Book: Outrun the Moon by Stacey Lee
San Francisco, 1906: Fifteen-year-old Mercy Wong is determined to break from the poverty in Chinatown, and an education at St. Clare’s School for Girls is her best hope. Although St. Clare’s is off-limits to all but the wealthiest white girls, Mercy gains admittance through a mix of cunning and a little bribery, only to discover that getting in was the easiest part. Not to be undone by a bunch of spoiled heiresses, Mercy stands strong—until disaster strikes.
On April 18, a historic earthquake rocks San Francisco, destroying Mercy’s home and school. With martial law in effect, she is forced to wait with her classmates for their families in a temporary park encampment. Though fires might rage, and the city may be in shambles, Mercy can’t sit by while they wait for the army to bring help—she still has the “bossy” cheeks that mark her as someone who gets things done. But what can one teenage girl do to heal so many suffering in her broken city?
Outrun the Moon was EVERYTHING and more! It definitely lived up to the hype and is a stellar sophomore novel from Stacey Lee.
Mercy Wong is strong, independent, and clever. The first half of the book shows Mercy fighting against the systemic racism of San Francisco in 1906 as she tries to enroll at St. Clare’s School for Girls. Lee created a definitely true-to-life portrayal of the city during 1906. I loved learning more about Chinese culture and Chinatown.

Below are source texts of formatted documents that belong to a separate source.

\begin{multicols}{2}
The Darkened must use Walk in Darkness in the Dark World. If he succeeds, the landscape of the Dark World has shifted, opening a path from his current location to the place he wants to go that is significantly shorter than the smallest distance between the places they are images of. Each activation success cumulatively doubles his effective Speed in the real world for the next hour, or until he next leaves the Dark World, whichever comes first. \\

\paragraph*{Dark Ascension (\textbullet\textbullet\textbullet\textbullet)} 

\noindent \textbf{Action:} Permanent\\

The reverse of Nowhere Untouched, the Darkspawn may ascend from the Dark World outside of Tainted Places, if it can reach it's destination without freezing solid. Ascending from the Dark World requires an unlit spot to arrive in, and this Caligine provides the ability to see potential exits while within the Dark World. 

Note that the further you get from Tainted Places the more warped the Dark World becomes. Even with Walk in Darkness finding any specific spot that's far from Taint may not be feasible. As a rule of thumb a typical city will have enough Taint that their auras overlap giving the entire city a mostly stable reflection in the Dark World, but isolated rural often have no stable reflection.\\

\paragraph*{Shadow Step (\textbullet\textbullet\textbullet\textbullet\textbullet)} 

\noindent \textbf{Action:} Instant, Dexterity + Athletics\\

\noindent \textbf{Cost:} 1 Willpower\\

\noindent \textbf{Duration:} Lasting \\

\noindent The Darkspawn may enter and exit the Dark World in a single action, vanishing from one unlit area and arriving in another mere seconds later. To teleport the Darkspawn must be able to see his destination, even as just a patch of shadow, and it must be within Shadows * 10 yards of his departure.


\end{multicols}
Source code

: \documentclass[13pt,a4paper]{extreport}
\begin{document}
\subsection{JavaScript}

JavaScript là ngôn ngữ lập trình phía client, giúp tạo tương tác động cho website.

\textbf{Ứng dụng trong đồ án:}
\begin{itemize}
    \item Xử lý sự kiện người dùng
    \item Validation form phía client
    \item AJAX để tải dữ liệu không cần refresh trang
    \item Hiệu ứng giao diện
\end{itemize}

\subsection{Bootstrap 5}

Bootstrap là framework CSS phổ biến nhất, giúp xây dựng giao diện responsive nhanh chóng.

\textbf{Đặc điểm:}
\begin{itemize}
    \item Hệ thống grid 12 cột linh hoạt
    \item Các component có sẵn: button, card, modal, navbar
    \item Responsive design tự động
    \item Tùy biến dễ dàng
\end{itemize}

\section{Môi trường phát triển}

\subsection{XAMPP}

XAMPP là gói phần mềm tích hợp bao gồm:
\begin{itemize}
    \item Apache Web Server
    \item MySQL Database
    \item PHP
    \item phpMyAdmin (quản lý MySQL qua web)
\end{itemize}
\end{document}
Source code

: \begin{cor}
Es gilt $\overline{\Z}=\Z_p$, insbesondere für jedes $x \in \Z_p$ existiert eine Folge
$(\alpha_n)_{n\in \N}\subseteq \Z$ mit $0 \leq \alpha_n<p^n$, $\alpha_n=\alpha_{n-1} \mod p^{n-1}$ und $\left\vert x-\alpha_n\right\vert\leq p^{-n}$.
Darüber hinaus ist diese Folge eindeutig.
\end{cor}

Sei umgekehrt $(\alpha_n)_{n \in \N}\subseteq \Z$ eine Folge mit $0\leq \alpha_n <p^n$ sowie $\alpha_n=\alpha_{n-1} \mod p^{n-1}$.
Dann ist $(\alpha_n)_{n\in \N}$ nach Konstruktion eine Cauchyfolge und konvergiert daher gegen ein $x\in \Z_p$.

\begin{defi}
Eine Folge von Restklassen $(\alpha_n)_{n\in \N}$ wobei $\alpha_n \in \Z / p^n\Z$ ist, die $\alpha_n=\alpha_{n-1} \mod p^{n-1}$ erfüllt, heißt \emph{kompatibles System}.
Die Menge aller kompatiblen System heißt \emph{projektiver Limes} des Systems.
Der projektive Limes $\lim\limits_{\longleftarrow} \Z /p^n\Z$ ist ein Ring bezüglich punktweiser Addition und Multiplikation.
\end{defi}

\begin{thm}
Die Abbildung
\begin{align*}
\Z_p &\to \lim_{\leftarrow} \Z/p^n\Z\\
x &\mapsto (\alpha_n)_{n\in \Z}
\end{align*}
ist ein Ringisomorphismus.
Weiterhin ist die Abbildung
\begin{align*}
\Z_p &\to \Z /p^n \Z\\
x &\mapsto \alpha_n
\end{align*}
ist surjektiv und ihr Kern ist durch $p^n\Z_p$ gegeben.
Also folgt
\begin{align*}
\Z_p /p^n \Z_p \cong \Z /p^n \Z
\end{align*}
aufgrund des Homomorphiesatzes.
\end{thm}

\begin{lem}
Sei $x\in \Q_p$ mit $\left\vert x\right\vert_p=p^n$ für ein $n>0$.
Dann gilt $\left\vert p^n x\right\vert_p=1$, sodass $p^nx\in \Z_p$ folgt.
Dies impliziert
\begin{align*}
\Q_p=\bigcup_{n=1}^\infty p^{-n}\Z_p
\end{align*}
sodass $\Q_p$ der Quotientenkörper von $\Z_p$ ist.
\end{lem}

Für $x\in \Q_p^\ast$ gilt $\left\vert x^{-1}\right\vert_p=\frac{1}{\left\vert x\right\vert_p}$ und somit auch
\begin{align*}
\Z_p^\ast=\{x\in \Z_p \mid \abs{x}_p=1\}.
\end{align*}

The second half of the book addresses the devastating earthquake that hit San Francisco; the aftermath is absolutely horrific as Mercy’s life comes crashing around her like the rest of the city did. The group of girls we meet in the first half of the book at St. Clare’s are each a unique person representing different experiences during the earthquake aftermath. Mercy becomes so much stronger and Outrun the Moon was everything I could have asked for.
Every moment is so detailed and comes to life in Stacey Lee’s voice. Her writing is a masterpiece and I can’t wait to read what she writes next!